Hundreds of thousands of Arab residents of the former state of Palestine fled during Israel's War of Independence during 1948-9 (called in Arabic, al-Nakba, "the catastrophe"). Historians debate their reasons for flight. Were they expelled by Israel? Did they choose to leave of their own accord, encouraged by neighboring Arab nations, hoping to return to a state under Arab control? Whatever the reasons, the result was a refugee problem. The question of establishing a homeland for these Palestinian refugees has been and continues to be a major issue in world politics.
The Palestine Liberation Organization (PLO) has been a major player in this conflict since 1964. The following article discusses the organization and activities of the PLO from 1964-1987. In the years since then, the PLO engaged in the peace process leading to the Oslo Accords, which broke down with the second Intifada and a wave of suicide bombings in Israel. Since Yasser Arafat's death in 2004, Mahmoud Abbas has led the PLO.
Founded in 1964 as an umbrella organization of Palestinian military groups, the Palestine Liberation Organization (PLO) stated as its founding goal the destruction of Israel and its replacement with a "secular, democratic state." It pursued this aim first by launching guerrilla attacks against Israel from bases in Jordan. These attacks intensified after the 1967 Six-Day War brought the West Bank and the Gaza Strip under Israeli control. Yasser Arafat, co-founder and head of Al-Fatah, the PLO's largest and best-funded constituent group, became Chairman of the PLO in 1968.

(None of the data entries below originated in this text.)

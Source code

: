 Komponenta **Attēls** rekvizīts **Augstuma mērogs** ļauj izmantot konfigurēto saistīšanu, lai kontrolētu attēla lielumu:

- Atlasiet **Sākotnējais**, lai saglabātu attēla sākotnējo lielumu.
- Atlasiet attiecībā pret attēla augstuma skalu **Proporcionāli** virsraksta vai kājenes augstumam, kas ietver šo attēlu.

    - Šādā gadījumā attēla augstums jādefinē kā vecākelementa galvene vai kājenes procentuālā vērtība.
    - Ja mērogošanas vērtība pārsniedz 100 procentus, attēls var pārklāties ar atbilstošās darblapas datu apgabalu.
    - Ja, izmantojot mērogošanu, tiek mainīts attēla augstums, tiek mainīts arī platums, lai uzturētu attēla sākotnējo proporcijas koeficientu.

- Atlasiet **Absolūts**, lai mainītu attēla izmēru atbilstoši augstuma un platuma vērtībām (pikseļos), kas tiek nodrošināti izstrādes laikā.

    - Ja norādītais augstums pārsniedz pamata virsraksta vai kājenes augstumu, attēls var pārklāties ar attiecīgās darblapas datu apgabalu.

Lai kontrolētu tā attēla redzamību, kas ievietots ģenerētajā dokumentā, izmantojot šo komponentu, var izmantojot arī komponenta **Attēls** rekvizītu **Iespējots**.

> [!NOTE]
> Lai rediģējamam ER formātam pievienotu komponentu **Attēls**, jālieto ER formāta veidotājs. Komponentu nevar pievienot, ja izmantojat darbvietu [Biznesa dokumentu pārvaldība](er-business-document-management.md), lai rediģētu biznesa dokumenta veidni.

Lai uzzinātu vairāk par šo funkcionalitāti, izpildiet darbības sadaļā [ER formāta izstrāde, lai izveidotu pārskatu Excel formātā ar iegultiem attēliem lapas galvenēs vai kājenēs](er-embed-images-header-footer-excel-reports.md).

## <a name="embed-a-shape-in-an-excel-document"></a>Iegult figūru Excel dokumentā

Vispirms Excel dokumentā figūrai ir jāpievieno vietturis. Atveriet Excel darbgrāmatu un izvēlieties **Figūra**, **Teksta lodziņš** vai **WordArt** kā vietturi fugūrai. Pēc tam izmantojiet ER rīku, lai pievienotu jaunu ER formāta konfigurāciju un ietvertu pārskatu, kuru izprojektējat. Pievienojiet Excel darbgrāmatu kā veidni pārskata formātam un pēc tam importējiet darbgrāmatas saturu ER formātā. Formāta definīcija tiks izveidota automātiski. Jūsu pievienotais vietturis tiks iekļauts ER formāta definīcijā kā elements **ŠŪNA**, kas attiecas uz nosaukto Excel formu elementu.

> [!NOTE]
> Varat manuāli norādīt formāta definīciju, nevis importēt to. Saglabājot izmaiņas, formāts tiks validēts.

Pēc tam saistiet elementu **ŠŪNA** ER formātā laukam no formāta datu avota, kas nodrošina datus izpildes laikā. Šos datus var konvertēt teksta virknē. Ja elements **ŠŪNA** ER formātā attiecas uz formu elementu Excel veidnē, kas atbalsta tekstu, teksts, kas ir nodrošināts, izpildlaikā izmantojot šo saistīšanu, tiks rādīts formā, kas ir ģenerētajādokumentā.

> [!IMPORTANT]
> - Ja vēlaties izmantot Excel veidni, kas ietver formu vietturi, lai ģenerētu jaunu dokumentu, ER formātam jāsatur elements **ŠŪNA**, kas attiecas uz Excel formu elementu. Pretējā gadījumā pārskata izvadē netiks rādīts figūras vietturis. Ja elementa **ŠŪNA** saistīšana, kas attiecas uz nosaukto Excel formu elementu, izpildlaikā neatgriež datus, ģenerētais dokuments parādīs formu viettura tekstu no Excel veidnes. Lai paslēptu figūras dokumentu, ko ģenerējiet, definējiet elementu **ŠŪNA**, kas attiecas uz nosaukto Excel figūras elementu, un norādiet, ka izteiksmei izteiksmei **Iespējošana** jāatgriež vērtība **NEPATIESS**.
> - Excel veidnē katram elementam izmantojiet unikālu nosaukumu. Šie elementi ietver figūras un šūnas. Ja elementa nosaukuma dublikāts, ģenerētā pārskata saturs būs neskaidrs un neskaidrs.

Israeli military responses to PLO attacks and the gradual development of a PLO-run "state within a state" in Jordan, whose population included many Palestinian refugees from the Arab-Israeli wars of 1948 and 1967, brought the organization into direct confrontation with the Jordanian government. In a civil war that erupted in what the Palestinians called "black September" of 1970, forces loyal to Jordan's King Hussein expelled armed PLO elements into Lebanon.
During the 1970s, the PLO became virtually a synonym for terrorism--a strategy that, ironically, increasingly won the Palestinian cause sympathy in the international arena. The PLO invented airplane hijackings and carried out many of them, and its constituent groups were responsible for a large number of other terrorist attacks, including the assassination of Jordan's prime minister in Cairo in 1971 and the murder of 11 Israeli athletes at the Olympic Games in Munich in 1972, both enacted by an extremist offshoot of Al-Fatah called Black September.
In October, 1974, a year after the Yom Kippur War, the heads of the Arab states, meeting in Rabat, Morocco, formally affirmed the "right of the Palestinian people to return to its homeland" and named the PLO as the Palestinians' "sole legitimate representative."